El descanso pasivo resulta más ventajoso cuando la ventana de recuperación entre sesiones es menor a 4 horas, cuando la repleción de glucógeno muscular es prioritaria, o cuando existe fatiga severa del sistema nervioso central. Menzies et al. (2004) observaron que en nadadores de élite con competiciones separadas por 2 horas, el descanso pasivo combinado con ingesta de carbohidratos superó a la recuperación activa en el rendimiento de la segunda sesión.
¿Qué tipos de actividades se recomiendan para la recuperación activa y cuáles tienen menor impacto articular?

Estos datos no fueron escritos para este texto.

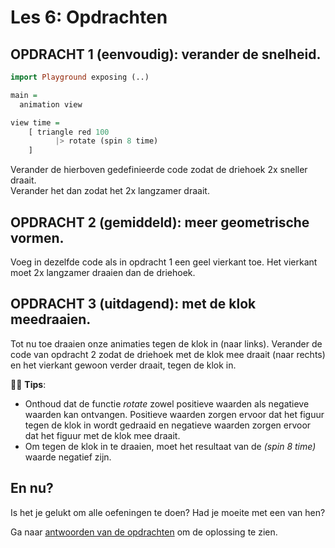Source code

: # Les 6: Opdrachten

## OPDRACHT 1 (eenvoudig): verander de snelheid.

```haskell
import Playground exposing (..)

main =
  animation view

view time =
    [ triangle red 100
          |> rotate (spin 8 time)
    ]
```

Verander de hierboven gedefinieerde code zodat de driehoek 2x sneller draait.  
Verander het dan zodat het 2x langzamer draait.

## OPDRACHT 2 (gemiddeld): meer geometrische vormen.

Voeg in dezelfde code als in opdracht 1 een
geel vierkant toe. Het vierkant moet 2x langzamer draaien dan de driehoek.

## OPDRACHT 3 (uitdagend): met de klok meedraaien.

Tot nu toe draaien onze animaties tegen de klok in
(naar links). Verander de code van opdracht 2 zodat de driehoek 
met de klok mee draait (naar rechts) en het vierkant gewoon verder draait, tegen de klok in.

👩‍🏫 __Tips__:  
- Onthoud dat de functie *rotate* zowel positieve waarden als negatieve waarden kan ontvangen. Positieve waarden zorgen ervoor dat het figuur tegen de klok in wordt gedraaid en negatieve waarden zorgen ervoor dat het figuur met de klok mee draait.  
- Om tegen de klok in te draaien, moet het resultaat van de *(spin 8 time)* waarde negatief zijn.

## En nu?

Is het je gelukt om alle oefeningen te doen? Had je moeite met een van hen?

Ga naar [antwoorden van de opdrachten](les_6_antwoorden.html) om de oplossing te zien.

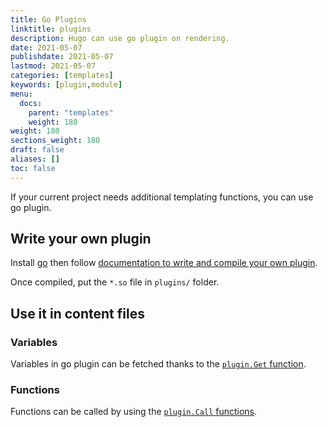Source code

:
 ```yaml
---
title: Go Plugins
linktitle: plugins
description: Hugo can use go plugin on rendering.
date: 2021-05-07
publishdate: 2021-05-07
lastmod: 2021-05-07
categories: [templates]
keywords: [plugin,module]
menu:
  docs:
    parent: "templates"
    weight: 180
weight: 180
sections_weight: 180
draft: false
aliases: []
toc: false
---
```


If your current project needs additional templating functions, you can use go plugin.

## Write your own plugin

Install [go](https://golang.org/doc/install) then follow [documentation to write and compile your own plugin](https://pkg.go.dev/plugin).

Once compiled, put the `*.so` file in `plugins/` folder.

## Use it in content files

### Variables

Variables in go plugin can be fetched thanks to the [`plugin.Get` function](../functions/plugin.Get).

### Functions

Functions can be called by using the [`plugin.Call` functions](../functions/plugin.Call).
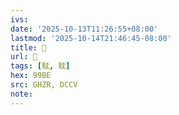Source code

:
 ```yaml
---
ivs:
date: '2025-10-13T11:26:55+08:00'
lastmod: '2025-10-14T21:46:45-08:00'
title: 󰔖
url: 󰔖
tags: [馾, 馾]
hex: 99BE
src: GHZR, DCCV
note:
---
```


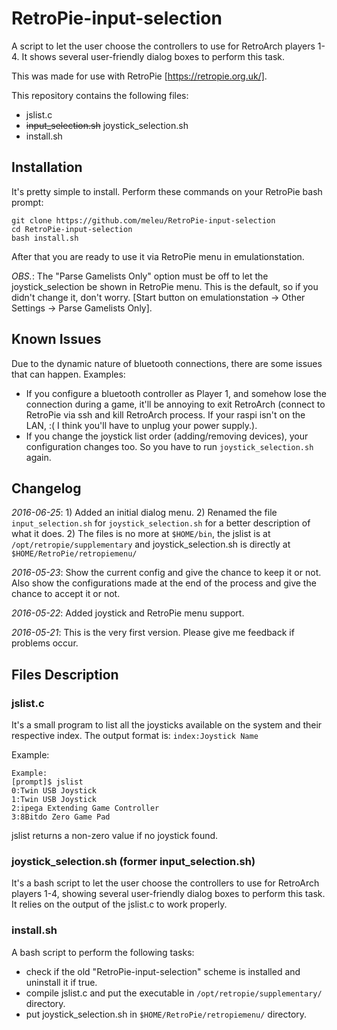 # RetroPie-input-selection
A script to let the user choose the controllers to use for RetroArch players 1-4. It shows several user-friendly dialog boxes to perform this task.

This was made for use with RetroPie [https://retropie.org.uk/].

This repository contains the following files:
- jslist.c
- ~~input_selection.sh~~ joystick_selection.sh
- install.sh


## Installation
It's pretty simple to install. Perform these commands on your RetroPie bash prompt:
```
git clone https://github.com/meleu/RetroPie-input-selection
cd RetroPie-input-selection
bash install.sh
```

After that you are ready to use it via RetroPie menu in emulationstation.

*OBS.*: The "Parse Gamelists Only" option must be off to let the joystick_selection be shown in RetroPie menu. This is the default, so if you didn't change it, don't worry. [Start button on emulationstation -> Other Settings -> Parse Gamelists Only]. 


## Known Issues
Due to the dynamic nature of bluetooth connections, there are some issues that can happen. Examples:
- If you configure a bluetooth controller as Player 1, and somehow lose the connection during a game, it'll be annoying to exit RetroArch (connect to RetroPie via ssh and kill RetroArch process. If your raspi isn't on the LAN, :( I think you'll have to unplug your power supply.).
- If you change the joystick list order (adding/removing devices), your configuration changes too. So you have to run `joystick_selection.sh` again.


## Changelog

*2016-06-25*: 1) Added an initial dialog menu. 2) Renamed the file `input_selection.sh` for `joystick_selection.sh` for a better description of what it does. 2) The files is no more at `$HOME/bin`, the jslist is at `/opt/retropie/supplementary` and joystick_selection.sh is directly at `$HOME/RetroPie/retropiemenu/`

*2016-05-23*: Show the current config and give the chance to keep it or not. Also show the configurations made at the end of the process and give the chance to accept it or not.

*2016-05-22*: Added joystick and RetroPie menu support.

*2016-05-21*: This is the very first version. Please give me feedback if problems occur.


## Files Description
### jslist.c
It's a small program to list all the joysticks available on the system and their respective index. The output format is:
`index:Joystick Name`

Example:
```
Example:
[prompt]$ jslist
0:Twin USB Joystick
1:Twin USB Joystick
2:ipega Extending Game Controller
3:8Bitdo Zero Game Pad
```
jslist returns a non-zero value if no joystick found.


### joystick_selection.sh (former input_selection.sh)
It's a bash script to let the user choose the controllers to use for RetroArch players 1-4, showing several user-friendly dialog boxes to perform this task. It relies on the output of the jslist.c to work properly.


### install.sh
A bash script to perform the following tasks:
- check if the old "RetroPie-input-selection" scheme is installed and uninstall it if true.
- compile jslist.c and put the executable in `/opt/retropie/supplementary/` directory.
- put joystick_selection.sh in `$HOME/RetroPie/retropiemenu/` directory.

Entre las actividades recomendadas destacan el trote y la marcha, el ciclismo de baja resistencia, la natación, el ejercicio en aguas profundas, la elíptica, el remo en ergómetro y el yoga activo. Las opciones con menor carga articular son el ciclismo, la natación y la elíptica. El ejercicio en aguas profundas es la alternativa con carga articular prácticamente nula, ya que la flotación elimina el impacto gravitacional.